== Data to examine ==
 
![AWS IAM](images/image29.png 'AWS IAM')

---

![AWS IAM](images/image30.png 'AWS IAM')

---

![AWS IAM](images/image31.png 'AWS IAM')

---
===
== Data to examine ==
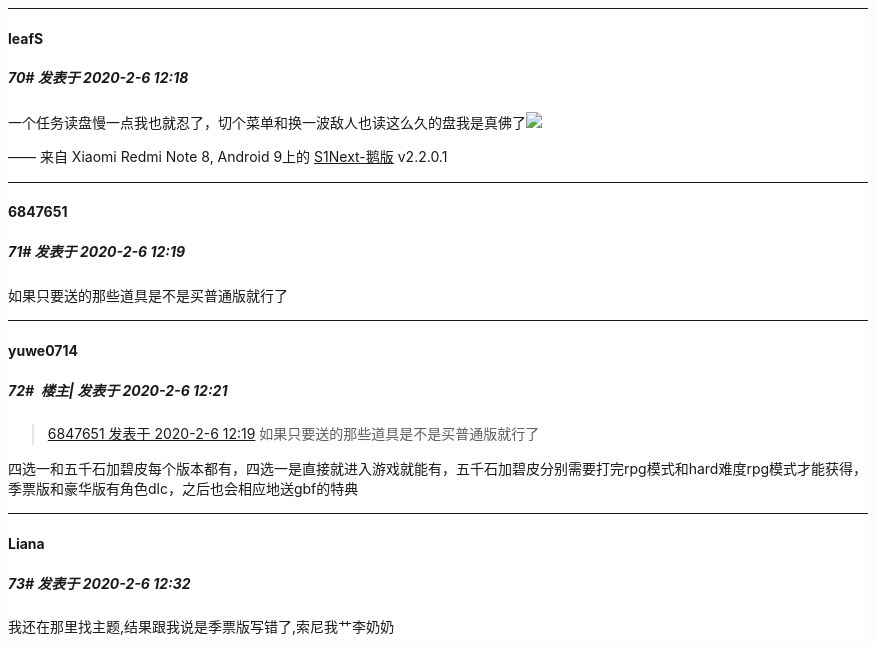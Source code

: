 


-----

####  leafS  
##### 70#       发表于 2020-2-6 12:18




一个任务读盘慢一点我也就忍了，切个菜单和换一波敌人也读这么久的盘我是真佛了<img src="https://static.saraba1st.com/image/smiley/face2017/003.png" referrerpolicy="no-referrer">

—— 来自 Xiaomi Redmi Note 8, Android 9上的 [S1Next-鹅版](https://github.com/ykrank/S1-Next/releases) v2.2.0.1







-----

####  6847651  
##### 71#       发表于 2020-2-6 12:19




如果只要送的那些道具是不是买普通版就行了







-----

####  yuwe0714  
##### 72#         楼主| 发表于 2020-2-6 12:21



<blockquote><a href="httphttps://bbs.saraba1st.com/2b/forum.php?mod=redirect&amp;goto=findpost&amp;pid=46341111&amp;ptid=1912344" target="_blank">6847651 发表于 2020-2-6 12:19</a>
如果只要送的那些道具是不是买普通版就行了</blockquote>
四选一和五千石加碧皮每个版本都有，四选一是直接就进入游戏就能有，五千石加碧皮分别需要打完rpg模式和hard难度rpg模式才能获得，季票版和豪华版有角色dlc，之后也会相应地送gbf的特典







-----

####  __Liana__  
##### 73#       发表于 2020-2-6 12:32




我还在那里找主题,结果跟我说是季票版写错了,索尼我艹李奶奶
===
**Your assignment:** Each line in the records above with "images" must be returned.

**Response:**
![AWS IAM](images/image29.png 'AWS IAM')
![AWS IAM](images/image30.png 'AWS IAM')
![AWS IAM](images/image31.png 'AWS IAM')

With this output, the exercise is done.